Task to carry out:
Scan the records below for the word "from". Copy each line where it appears.

(Dataset entries)
↓↓↓
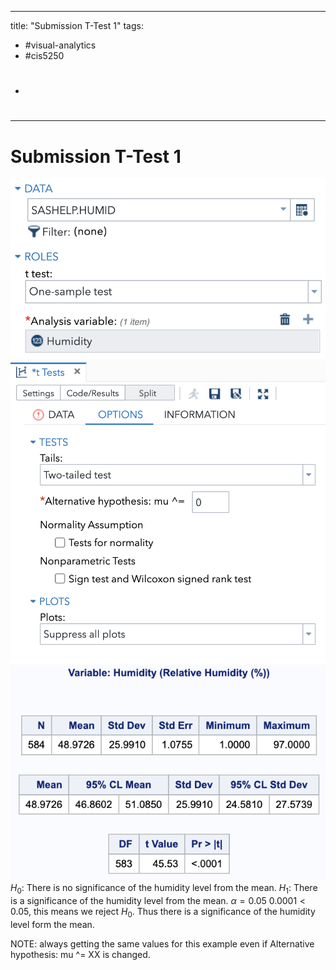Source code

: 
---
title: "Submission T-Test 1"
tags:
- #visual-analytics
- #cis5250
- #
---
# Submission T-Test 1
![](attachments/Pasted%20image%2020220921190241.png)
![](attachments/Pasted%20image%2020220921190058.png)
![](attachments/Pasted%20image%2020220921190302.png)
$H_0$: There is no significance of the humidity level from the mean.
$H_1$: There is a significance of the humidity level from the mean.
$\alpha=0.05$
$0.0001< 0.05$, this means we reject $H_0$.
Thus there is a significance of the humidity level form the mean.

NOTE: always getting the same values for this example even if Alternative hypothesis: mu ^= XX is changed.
↑↑↑
↓↓↓
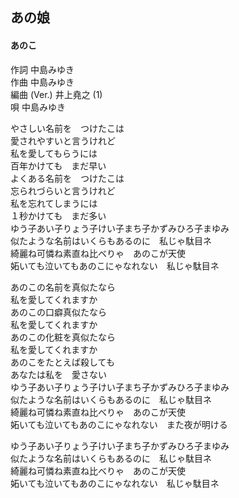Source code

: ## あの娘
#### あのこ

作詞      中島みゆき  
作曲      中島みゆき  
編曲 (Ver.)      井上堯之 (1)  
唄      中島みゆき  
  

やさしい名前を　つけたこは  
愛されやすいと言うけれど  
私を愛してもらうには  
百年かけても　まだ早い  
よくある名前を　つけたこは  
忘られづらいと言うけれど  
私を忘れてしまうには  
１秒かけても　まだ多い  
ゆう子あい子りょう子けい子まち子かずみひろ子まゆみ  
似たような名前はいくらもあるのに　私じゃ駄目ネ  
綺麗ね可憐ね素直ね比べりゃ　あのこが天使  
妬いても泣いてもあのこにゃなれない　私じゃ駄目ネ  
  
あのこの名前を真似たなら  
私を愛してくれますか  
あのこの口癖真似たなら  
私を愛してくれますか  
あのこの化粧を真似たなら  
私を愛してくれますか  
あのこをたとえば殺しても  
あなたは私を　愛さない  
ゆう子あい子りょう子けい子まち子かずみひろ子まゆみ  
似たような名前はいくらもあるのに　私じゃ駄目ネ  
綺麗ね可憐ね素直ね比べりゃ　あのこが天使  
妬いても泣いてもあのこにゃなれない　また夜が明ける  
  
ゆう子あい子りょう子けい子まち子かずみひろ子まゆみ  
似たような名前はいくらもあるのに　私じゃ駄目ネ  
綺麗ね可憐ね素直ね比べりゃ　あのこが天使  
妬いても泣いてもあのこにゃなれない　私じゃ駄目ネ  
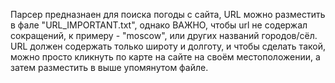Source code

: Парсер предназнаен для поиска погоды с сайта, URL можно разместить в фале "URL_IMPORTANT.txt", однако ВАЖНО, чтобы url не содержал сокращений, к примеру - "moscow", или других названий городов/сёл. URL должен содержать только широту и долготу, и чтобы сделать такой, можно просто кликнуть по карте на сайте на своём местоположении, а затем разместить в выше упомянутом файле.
↑↑↑
Response area:
$H_0$: There is no significance of the humidity level from the mean.
$H_1$: There is a significance of the humidity level from the mean.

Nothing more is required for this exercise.